• [WORK REQUEST]:
Search the entries below for the string "numtrans" and copy the lines that hold it.

(Dataset entries)
══════════════════════════════

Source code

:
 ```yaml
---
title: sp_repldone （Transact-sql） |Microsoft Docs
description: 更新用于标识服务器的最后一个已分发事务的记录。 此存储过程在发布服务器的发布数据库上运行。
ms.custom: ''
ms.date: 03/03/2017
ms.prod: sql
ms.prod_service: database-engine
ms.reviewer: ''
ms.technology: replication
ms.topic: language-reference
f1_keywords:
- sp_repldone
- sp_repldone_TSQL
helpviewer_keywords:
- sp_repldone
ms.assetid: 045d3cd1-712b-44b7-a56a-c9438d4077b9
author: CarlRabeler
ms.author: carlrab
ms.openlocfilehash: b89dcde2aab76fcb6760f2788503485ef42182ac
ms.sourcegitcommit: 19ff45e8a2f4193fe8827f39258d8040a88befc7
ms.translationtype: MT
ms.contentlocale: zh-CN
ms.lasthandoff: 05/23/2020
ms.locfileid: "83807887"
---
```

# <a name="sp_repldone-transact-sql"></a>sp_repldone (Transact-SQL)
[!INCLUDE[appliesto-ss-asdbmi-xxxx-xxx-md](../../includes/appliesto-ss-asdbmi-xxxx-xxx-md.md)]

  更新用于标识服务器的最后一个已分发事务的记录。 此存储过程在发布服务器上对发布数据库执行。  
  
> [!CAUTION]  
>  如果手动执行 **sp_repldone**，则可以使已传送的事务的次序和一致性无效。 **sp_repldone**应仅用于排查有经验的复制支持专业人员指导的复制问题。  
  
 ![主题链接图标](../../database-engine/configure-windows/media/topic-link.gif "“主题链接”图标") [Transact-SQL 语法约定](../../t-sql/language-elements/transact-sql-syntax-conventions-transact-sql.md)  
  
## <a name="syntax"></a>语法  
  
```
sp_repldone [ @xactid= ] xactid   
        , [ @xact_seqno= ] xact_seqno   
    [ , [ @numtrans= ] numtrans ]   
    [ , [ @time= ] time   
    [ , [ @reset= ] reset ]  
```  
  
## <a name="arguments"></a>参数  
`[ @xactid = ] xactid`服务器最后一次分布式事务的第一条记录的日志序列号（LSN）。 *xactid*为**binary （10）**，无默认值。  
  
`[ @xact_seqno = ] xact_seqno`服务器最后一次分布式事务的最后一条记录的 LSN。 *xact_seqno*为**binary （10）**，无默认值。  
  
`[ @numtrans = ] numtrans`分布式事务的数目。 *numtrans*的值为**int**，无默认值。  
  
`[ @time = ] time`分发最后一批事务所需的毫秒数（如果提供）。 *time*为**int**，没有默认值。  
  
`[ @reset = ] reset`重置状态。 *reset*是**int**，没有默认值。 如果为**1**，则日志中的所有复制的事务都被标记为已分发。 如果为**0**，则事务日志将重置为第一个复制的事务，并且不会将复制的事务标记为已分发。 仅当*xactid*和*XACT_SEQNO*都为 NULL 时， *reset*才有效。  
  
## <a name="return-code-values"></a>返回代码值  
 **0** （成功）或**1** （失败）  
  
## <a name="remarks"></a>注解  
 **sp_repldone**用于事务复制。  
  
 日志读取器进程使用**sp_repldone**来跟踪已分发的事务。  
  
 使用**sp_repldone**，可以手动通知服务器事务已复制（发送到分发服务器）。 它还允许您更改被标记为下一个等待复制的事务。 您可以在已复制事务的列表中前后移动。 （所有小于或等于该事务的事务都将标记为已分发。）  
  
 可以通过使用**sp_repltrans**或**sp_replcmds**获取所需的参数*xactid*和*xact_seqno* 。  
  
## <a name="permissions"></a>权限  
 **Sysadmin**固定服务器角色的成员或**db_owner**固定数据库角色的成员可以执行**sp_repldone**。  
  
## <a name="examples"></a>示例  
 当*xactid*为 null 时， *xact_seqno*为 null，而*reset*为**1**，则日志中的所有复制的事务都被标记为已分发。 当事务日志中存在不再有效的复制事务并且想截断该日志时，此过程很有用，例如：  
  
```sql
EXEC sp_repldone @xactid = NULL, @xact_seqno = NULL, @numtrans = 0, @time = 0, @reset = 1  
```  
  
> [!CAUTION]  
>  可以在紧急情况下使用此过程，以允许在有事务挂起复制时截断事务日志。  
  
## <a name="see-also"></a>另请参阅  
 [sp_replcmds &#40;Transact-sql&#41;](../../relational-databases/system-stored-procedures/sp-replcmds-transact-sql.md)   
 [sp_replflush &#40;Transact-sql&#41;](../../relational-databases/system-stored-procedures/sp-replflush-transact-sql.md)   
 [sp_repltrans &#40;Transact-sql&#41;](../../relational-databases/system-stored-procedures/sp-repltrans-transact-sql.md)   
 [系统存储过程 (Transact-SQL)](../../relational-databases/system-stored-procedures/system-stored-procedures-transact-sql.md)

══════════════════════════════

• [SOLUTION TO THIS PROBLEM]:
    [ , [ @numtrans= ] numtrans ]   
`[ @numtrans = ] numtrans`分布式事务的数目。 *numtrans*的值为**int**，无默认值。  
EXEC sp_repldone @xactid = NULL, @xact_seqno = NULL, @numtrans = 0, @time = 0, @reset = 1  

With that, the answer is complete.